Podría decirse que el acto humano más poderoso es la toma de una decisión. El estado de las cosas, de los países, de las familias, de la salud, en gran medida depende de decisiones: algunas públicas y enmarcadas para la historia, otras secretas y personales.
Desde que tenemos uso de razón, comenzamos a tomar decisiones. La vida y la educación nos preparan para decidir por nuestra cuenta. Al principio todas nuestras decisiones lucen minúsculas: por dónde caminar, de dónde aferrarnos, cuándo llorar o sonreír. Las tomamos en un ambiente protegido en el que las consecuencias de nuestras malas decisiones son aminoradas por nuestros padres u otros adultos. Luego, nuestro desarrollo y nuestra capacidad de pensar nos obligan a enfrentar elecciones más serias y así nuestra vida se va encauzando de una manera particular.
Por supuesto que las decisiones que tomamos no lo determinan todo. Muchas áreas de nuestra vida responden a condiciones ajenas y muchas veces fuera de nuestro control. No podemos decidir los rasgos de nuestro rostro ni nuestro coeficiente intelectual; no podemos escoger nuestro timbre de voz ni nuestra estatura.
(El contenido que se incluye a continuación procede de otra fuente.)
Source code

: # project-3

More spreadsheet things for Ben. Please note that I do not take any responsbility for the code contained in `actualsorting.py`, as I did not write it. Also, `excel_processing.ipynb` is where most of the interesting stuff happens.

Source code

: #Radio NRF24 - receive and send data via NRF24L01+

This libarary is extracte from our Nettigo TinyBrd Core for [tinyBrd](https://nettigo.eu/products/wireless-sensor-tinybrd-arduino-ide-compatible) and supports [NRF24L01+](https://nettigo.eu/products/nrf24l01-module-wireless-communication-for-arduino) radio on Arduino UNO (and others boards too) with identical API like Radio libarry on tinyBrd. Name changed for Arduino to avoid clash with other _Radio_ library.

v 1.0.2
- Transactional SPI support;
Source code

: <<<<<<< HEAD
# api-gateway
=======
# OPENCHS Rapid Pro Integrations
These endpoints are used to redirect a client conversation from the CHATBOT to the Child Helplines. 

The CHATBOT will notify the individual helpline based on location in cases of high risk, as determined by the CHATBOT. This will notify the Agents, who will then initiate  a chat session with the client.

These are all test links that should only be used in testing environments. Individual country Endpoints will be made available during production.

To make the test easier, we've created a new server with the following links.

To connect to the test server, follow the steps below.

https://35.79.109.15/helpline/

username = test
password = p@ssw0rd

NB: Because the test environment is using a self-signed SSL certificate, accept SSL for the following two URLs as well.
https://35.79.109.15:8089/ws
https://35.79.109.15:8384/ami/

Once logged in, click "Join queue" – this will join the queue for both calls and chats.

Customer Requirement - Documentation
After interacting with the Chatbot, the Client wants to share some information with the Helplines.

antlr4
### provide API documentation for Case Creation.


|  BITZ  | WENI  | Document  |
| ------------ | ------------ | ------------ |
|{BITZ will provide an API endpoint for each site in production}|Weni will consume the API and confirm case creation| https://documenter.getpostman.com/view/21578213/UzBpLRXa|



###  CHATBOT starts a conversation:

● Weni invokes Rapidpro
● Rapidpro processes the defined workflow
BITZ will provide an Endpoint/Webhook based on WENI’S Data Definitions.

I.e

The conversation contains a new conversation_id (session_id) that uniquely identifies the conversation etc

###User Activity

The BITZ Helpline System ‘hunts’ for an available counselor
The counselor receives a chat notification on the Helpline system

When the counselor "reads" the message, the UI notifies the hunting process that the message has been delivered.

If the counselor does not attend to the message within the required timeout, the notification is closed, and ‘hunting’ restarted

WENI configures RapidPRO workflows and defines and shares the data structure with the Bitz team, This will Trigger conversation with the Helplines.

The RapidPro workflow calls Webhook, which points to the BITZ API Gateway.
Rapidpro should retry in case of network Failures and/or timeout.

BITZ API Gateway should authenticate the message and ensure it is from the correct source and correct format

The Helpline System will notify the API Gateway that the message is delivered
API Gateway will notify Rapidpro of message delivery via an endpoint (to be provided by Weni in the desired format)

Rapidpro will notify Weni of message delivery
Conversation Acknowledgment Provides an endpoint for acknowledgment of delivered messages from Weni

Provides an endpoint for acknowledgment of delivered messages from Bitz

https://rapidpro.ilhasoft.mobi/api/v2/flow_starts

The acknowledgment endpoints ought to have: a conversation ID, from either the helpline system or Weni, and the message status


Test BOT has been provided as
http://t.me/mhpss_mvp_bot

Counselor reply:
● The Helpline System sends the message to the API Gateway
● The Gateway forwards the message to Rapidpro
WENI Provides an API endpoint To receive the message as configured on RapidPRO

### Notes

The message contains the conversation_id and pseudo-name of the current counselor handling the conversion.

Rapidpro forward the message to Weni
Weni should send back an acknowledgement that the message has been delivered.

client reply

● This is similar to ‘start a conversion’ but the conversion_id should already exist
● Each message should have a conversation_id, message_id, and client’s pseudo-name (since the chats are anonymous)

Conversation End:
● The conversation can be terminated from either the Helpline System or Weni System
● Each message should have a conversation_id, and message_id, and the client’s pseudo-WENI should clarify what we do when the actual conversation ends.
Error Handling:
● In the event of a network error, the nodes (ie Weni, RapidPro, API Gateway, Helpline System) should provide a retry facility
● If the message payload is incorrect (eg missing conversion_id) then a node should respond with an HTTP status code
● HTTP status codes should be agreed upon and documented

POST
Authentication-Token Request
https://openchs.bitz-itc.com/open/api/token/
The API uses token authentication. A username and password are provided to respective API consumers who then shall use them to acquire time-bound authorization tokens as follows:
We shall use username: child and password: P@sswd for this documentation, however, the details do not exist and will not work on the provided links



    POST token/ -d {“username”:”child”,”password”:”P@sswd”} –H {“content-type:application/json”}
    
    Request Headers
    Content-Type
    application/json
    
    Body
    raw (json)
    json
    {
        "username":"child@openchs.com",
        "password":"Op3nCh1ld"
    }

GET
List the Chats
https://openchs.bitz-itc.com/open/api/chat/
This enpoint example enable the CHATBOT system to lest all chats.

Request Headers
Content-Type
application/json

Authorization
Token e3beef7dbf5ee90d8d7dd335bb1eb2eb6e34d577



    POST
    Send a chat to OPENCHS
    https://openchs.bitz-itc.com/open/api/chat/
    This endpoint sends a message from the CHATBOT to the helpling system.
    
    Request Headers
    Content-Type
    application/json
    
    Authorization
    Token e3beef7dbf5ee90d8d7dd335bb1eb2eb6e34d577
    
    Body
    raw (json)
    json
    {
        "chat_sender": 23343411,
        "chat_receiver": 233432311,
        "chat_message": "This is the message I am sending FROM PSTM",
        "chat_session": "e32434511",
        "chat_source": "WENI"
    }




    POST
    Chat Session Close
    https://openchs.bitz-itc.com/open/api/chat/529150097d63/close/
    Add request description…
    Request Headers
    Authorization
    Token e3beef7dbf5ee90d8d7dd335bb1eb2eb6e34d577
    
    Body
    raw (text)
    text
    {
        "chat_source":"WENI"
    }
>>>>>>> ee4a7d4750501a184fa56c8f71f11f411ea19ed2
Tampoco podemos cambiar a las personas que nos rodean ni hacer desaparecer sus prejuicios. Pero cuando se sustraen todas estas condiciones dadas y mayormente fijas, todavía queda un universo de experiencias librado a nuestras decisiones.
El aspecto más crucial del poder de las decisiones es que en gran medida podemos decidir lo que somos. Aparte de lo que no podemos cambiar, podemos decidir qué tipo de persona seremos, cómo nos relacionamos con los demás, si herimos o consolamos, si actuamos egoístamente o con altruismo. No podemos decidir el lugar donde nacemos, pero sí las huellas que dejamos. No podemos escoger nuestra voz, pero sí lo que decimos. No podemos escoger de dónde partimos, pero sí hacia dónde vamos.
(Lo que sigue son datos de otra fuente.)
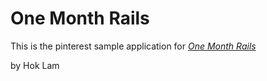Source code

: # One Month Rails 

This is the pinterest sample application for [*One Month Rails*](http://onemonthrails.com)

by Hok Lam 


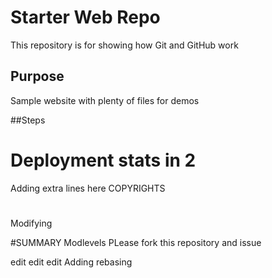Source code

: # Starter Web Repo

This repository is for showing how Git and GitHub work

## Purpose

Sample website with plenty of files for demos

##Steps

# Deployment  stats in 2

Adding extra lines here
COPYRIGHTS

#
Modifying

#SUMMARY
Modlevels
PLease fork this repository and issue

edit edit edit
Adding rebasing 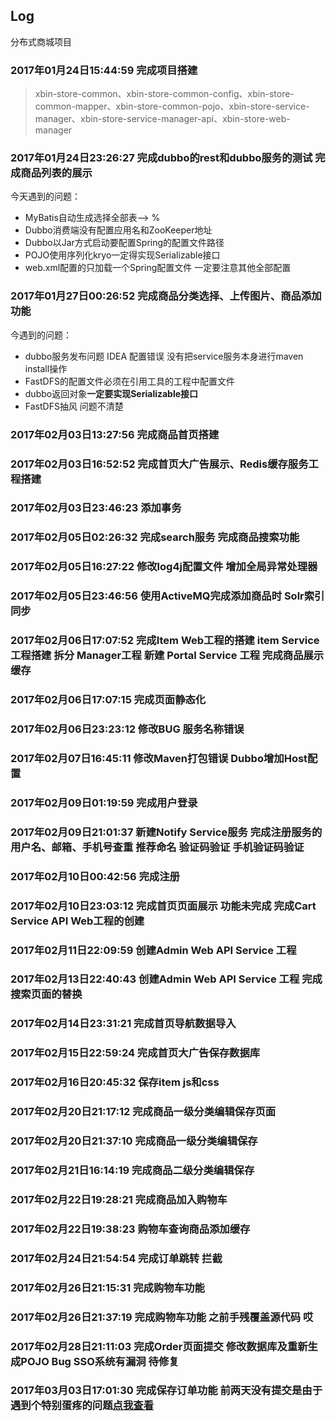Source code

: ## Log

分布式商城项目

### 2017年01月24日15:44:59 完成项目搭建
> xbin-store-common、xbin-store-common-config、xbin-store-common-mapper、xbin-store-common-pojo、xbin-store-service-manager、xbin-store-service-manager-api、xbin-store-web-manager

### 2017年01月24日23:26:27 完成dubbo的rest和dubbo服务的测试 完成商品列表的展示
今天遇到的问题：
* MyBatis自动生成选择全部表——> %
* Dubbo消费端没有配置应用名和ZooKeeper地址
* Dubbo以Jar方式启动要配置Spring的配置文件路径
* POJO使用序列化kryo一定得实现Serializable接口
* web.xml配置的只加载一个Spring配置文件 一定要注意<import/>其他全部配置

### 2017年01月27日00:26:52 完成商品分类选择、上传图片、商品添加功能
今遇到的问题：
* dubbo服务发布问题 IDEA 配置错误 没有把service服务本身进行maven install操作
* FastDFS的配置文件必须在引用工具的工程中配置文件
* dubbo返回对象**一定要实现Serializable接口**
* FastDFS抽风 问题不清楚

### 2017年02月03日13:27:56 完成商品首页搭建
### 2017年02月03日16:52:52 完成首页大广告展示、Redis缓存服务工程搭建
### 2017年02月03日23:46:23 添加事务
### 2017年02月05日02:26:32 完成search服务 完成商品搜索功能
### 2017年02月05日16:27:22 修改log4j配置文件 增加全局异常处理器
### 2017年02月05日23:46:56 使用ActiveMQ完成添加商品时 Solr索引同步
### 2017年02月06日17:07:52 完成Item Web工程的搭建 item Service工程搭建 拆分 Manager工程 新建 Portal Service 工程 完成商品展示 缓存
### 2017年02月06日17:07:15 完成页面静态化
### 2017年02月06日23:23:12 修改BUG 服务名称错误
### 2017年02月07日16:45:11 修改Maven打包错误 Dubbo增加Host配置
### 2017年02月09日01:19:59 完成用户登录
### 2017年02月09日21:01:37 新建Notify Service服务 完成注册服务的 用户名、邮箱、手机号查重 推荐命名 验证码验证 手机验证码验证
### 2017年02月10日00:42:56 完成注册
### 2017年02月10日23:03:12 完成首页页面展示 功能未完成 完成Cart Service API Web工程的创建
### 2017年02月11日22:09:59 创建Admin Web API Service 工程
### 2017年02月13日22:40:43 创建Admin Web API Service 工程 完成搜索页面的替换
### 2017年02月14日23:31:21 完成首页导航数据导入
### 2017年02月15日22:59:24 完成首页大广告保存数据库
### 2017年02月16日20:45:32 保存item js和css
### 2017年02月20日21:17:12 完成商品一级分类编辑保存页面
### 2017年02月20日21:37:10 完成商品一级分类编辑保存
### 2017年02月21日16:14:19 完成商品二级分类编辑保存
### 2017年02月22日19:28:21 完成商品加入购物车
### 2017年02月22日19:38:23 购物车查询商品添加缓存
### 2017年02月24日21:54:54 完成订单跳转 拦截
### 2017年02月26日21:15:31 完成购物车功能
### 2017年02月26日21:37:19 完成购物车功能 之前手残覆盖源代码 哎
### 2017年02月28日21:11:03 完成Order页面提交 修改数据库及重新生成POJO Bug SSO系统有漏洞 待修复
### 2017年03月03日17:01:30 完成保存订单功能 前两天没有提交是由于遇到个特别蛋疼的问题[点我查看](http://binux.cn/2017/03/02/Mac-MySQL-Error/)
Las Escrituras ciertamente destacan la importancia de las decisiones. Con un respeto a veces inexplicable por nuestro derecho a decidir, Dios mismo nos invita vez tras vez a escoger el camino mejor: “Dame, hijo mío, tu corazón, y miren tus ojos por mis caminos” (Proverbios 23:26). “Dame tu corazón”, “escoge”, “entra”, “abre la puerta”. Dios nos invita a experimentar un cambio. Hoy podemos decidir ser mejores que ayer. Hoy podemos decidir ser luces en vez de tinieblas. No importan las circunstancias ni el lastre del pasado. Las decisiones erradas del ayer no tienen que dictar las que tomamos hoy. “He aquí ahora el tiempo aceptable; he aquí ahora el día de salvación” (2 Corintios 6:2).
Lo animo a ejercer su derecho al voto, tanto en la política como en aquello que es aun más importante: su destino eterno.